AGFC: Aquarium moss balls may contain invasive zebra mussels
The Arkansas Game and Fish Commission announced Friday that moss balls used to absorb ammonia and waste in aquariums can cause “severe damage” to the state’s lakes and rivers. (Source: Arkansas Game and Fish Commission)

JONESBORO, Ark. (KAIT) - The Arkansas Game and Fish Commission announced Friday that moss balls sold to absorb ammonia and waste in aquariums can cause “severe damage” to the state’s lakes and rivers.

The moss balls, which are sold under the name “Betta Buddy Marimo Ball,” may contain zebra mussels.

According to the AGFC, the mussels are a highly invasive species that can cause severe damage to the food chain and infrastructure in native lakes and rivers.

The balls originated in Ukraine and were shipped from a company in California to stores nationwide. A Seattle pet store employee was the first to detect the zebra mussels and notified authorities.

The AGFC investigated some pet stores in Arkansas and found the product being sold. Upon further investigation, they confirmed those moss balls contained zebra mussels.

“Some pet stores have already voluntarily pulled the product once they were informed of the issue, and we urge any others to follow suit,” said Bill Posey, AGFC assistant chief of fisheries. “The company that produces the product has closed any further importation of the infected moss.”

He asks anyone who has purchased the moss balls for their aquariums or who has purchased fish with the moss included in the bag to discard the vegetation properly.

“The best thing to do is lay it somewhere where it can dry out, then dispose of it in a trash can,” Posey said. “Please do not discard it anywhere near water or flush it down a toilet.”

The AGFC advises that aquariums containing the zebra mussels should be drained and disinfected with a bleach solution of one cup of bleach to one gallon of water.
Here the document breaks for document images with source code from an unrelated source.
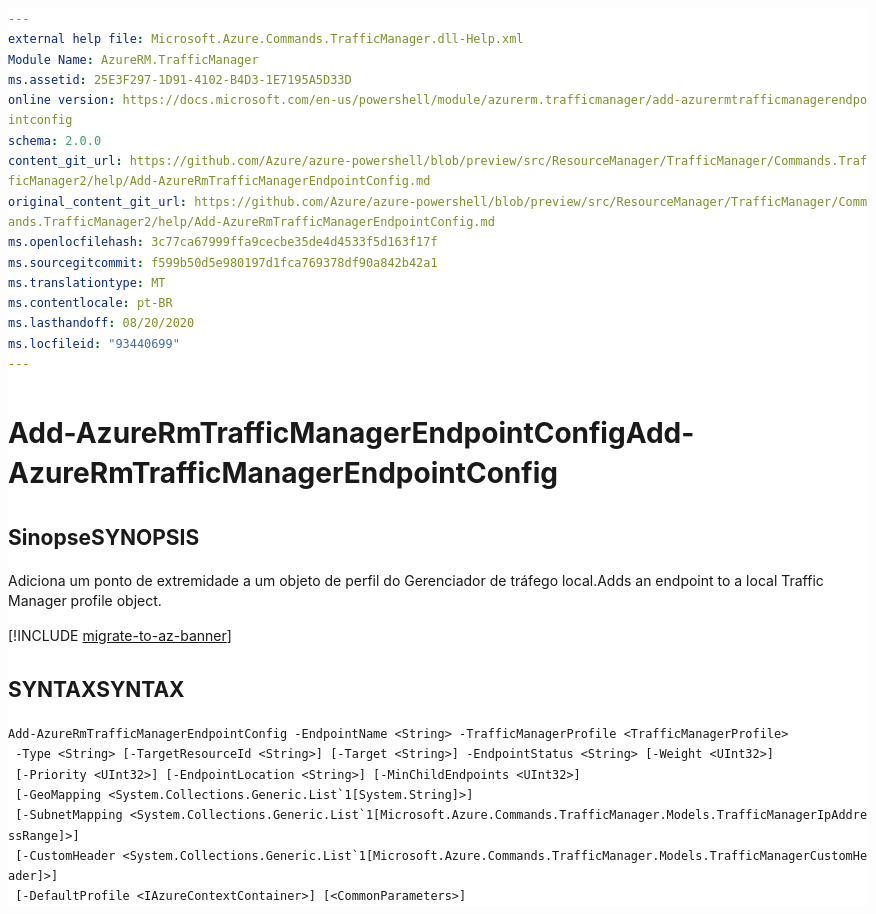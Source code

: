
 ```yaml
---
external help file: Microsoft.Azure.Commands.TrafficManager.dll-Help.xml
Module Name: AzureRM.TrafficManager
ms.assetid: 25E3F297-1D91-4102-B4D3-1E7195A5D33D
online version: https://docs.microsoft.com/en-us/powershell/module/azurerm.trafficmanager/add-azurermtrafficmanagerendpointconfig
schema: 2.0.0
content_git_url: https://github.com/Azure/azure-powershell/blob/preview/src/ResourceManager/TrafficManager/Commands.TrafficManager2/help/Add-AzureRmTrafficManagerEndpointConfig.md
original_content_git_url: https://github.com/Azure/azure-powershell/blob/preview/src/ResourceManager/TrafficManager/Commands.TrafficManager2/help/Add-AzureRmTrafficManagerEndpointConfig.md
ms.openlocfilehash: 3c77ca67999ffa9cecbe35de4d4533f5d163f17f
ms.sourcegitcommit: f599b50d5e980197d1fca769378df90a842b42a1
ms.translationtype: MT
ms.contentlocale: pt-BR
ms.lasthandoff: 08/20/2020
ms.locfileid: "93440699"
---
```

# <span data-ttu-id="cfea1-101">Add-AzureRmTrafficManagerEndpointConfig</span><span class="sxs-lookup"><span data-stu-id="cfea1-101">Add-AzureRmTrafficManagerEndpointConfig</span></span>

## <span data-ttu-id="cfea1-102">Sinopse</span><span class="sxs-lookup"><span data-stu-id="cfea1-102">SYNOPSIS</span></span>
<span data-ttu-id="cfea1-103">Adiciona um ponto de extremidade a um objeto de perfil do Gerenciador de tráfego local.</span><span class="sxs-lookup"><span data-stu-id="cfea1-103">Adds an endpoint to a local Traffic Manager profile object.</span></span>

[!INCLUDE [migrate-to-az-banner](../../includes/migrate-to-az-banner.md)]

## <span data-ttu-id="cfea1-104">SYNTAX</span><span class="sxs-lookup"><span data-stu-id="cfea1-104">SYNTAX</span></span>

```
Add-AzureRmTrafficManagerEndpointConfig -EndpointName <String> -TrafficManagerProfile <TrafficManagerProfile>
 -Type <String> [-TargetResourceId <String>] [-Target <String>] -EndpointStatus <String> [-Weight <UInt32>]
 [-Priority <UInt32>] [-EndpointLocation <String>] [-MinChildEndpoints <UInt32>]
 [-GeoMapping <System.Collections.Generic.List`1[System.String]>]
 [-SubnetMapping <System.Collections.Generic.List`1[Microsoft.Azure.Commands.TrafficManager.Models.TrafficManagerIpAddressRange]>]
 [-CustomHeader <System.Collections.Generic.List`1[Microsoft.Azure.Commands.TrafficManager.Models.TrafficManagerCustomHeader]>]
 [-DefaultProfile <IAzureContextContainer>] [<CommonParameters>]
```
Filters, pumps, and gravel should also be treated with the bleach solution and allowed to dry completely for 7 days to reduce the threat of further contamination.

“We don’t want to alarm anyone, but we do need everyone’s help to make sure these mussels don’t further infect waters in Arkansas,” Posey said.

The AGFC said zebra mussels have a hatchet-shaped shell, and are about the size of a fingernail.

“They multiply so rapidly and cling tightly together in such masses that they can clog intake pipes of water supply systems and power generating plants, as well as cooling lines of boat motors,” the AGFC stated in a Friday news release.

They also pose a threat to native Arkansas mussels.